Né le 21 janvier 1908 à Ségou, alors dans le Soudan Français, mort le 27 janvier 1977 à Bamako, Mali. Maçon ; Secrétaire général du syndicat des ouvriers du bâtiment, secrétaire permanent de l’Union Régionale des Syndicats du Soudan-Confédération Générale du Travail (URSS-CGT), puis trésorier de l’Union Syndicale Panafricaine de mai 1961 à 1970, et secrétaire général adjoint de l’Union Nationale des Travailleurs du Mali de 1963 à 1968.
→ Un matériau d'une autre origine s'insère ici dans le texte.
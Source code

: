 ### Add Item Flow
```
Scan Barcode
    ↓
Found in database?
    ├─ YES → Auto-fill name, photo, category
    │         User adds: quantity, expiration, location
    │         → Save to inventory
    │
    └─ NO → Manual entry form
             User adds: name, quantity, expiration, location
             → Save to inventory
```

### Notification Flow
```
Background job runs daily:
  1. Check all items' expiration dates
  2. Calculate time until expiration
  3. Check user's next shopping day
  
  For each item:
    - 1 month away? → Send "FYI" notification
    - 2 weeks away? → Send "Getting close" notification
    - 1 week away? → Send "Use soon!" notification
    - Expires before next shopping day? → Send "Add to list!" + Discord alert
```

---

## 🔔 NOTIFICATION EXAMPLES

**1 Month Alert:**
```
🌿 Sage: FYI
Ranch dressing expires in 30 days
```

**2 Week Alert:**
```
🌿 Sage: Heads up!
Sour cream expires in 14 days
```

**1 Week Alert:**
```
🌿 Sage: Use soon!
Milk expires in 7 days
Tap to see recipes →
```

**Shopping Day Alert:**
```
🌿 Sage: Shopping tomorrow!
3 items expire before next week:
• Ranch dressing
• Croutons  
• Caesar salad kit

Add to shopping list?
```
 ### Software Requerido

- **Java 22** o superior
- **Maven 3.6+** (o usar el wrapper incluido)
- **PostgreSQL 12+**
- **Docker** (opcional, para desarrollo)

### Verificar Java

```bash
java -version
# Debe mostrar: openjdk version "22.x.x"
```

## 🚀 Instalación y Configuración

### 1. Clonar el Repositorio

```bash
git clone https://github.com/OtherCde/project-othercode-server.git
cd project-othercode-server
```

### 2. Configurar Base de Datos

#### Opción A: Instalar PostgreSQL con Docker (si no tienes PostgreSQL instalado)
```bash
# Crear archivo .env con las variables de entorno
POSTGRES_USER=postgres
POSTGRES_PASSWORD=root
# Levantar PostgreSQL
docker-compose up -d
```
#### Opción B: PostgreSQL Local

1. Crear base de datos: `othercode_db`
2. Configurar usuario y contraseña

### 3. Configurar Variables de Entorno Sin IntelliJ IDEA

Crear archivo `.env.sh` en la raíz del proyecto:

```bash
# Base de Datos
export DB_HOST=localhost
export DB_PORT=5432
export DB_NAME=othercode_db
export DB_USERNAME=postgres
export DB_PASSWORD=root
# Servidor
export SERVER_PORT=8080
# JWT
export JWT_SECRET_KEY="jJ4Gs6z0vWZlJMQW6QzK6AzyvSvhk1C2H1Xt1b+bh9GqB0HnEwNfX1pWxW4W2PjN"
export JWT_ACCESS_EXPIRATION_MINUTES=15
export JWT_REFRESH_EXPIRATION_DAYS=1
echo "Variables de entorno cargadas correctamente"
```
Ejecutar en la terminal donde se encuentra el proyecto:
Lazare Djadjiri Coulibaly est né le 21 janvier 1908 à Ségou, dans le Soudan français. Il est le fils d’une « personnalité de haut rang attachée à la cour du roi Mademba Sy, roi de Sansanding » (Soulama, 1997 :22). Il avait été baptisé « Mamadou » à la naissance, mais son père accepta sa conversion au catholicisme après qu’il ait été sauvé de la grippe espagnole par une sœur de la mission religieuse des Pères blancs, alors qu’il était considéré comme mourant. Il est ainsi rebaptisé « Lazare ». D’après sa fille Jacqueline Ki-Zerbo [1] , Lazare Coulibaly répétait souvent que « sa foi chrétienne était la racine pivotante de son militantisme » (Ki-Zerbo, 1997 : 11).

Lazare a été scolarisé à l’école de la mission de Ségou à la rentrée 1917. Il exerce ensuite différents métiers dans sa jeunesse : il fut notamment chef de train sur la ligne Ségou-Bani, employé sur un bateau à vapeur assurant des liaisons sur le fleuve Niger, puis infirmier dans une plantation de Sisal. En 1927, il part sur le chantier de construction du port de Dabou, en Côte d’Ivoire. Il y sympathise avec un Français, M. Bolzère, qui l’invite à séjourner chez lui en Bretagne. De retour au Soudan Français il devient brièvement moniteur d’enseignement à la mission catholique de Kati, puis retourne à Ségou ou il devient forgeron à la mission catholique, puis exerce comme maçon au camp militaire de la ville au début de la seconde guerre mondiale (Coulibay, 1997:16-19).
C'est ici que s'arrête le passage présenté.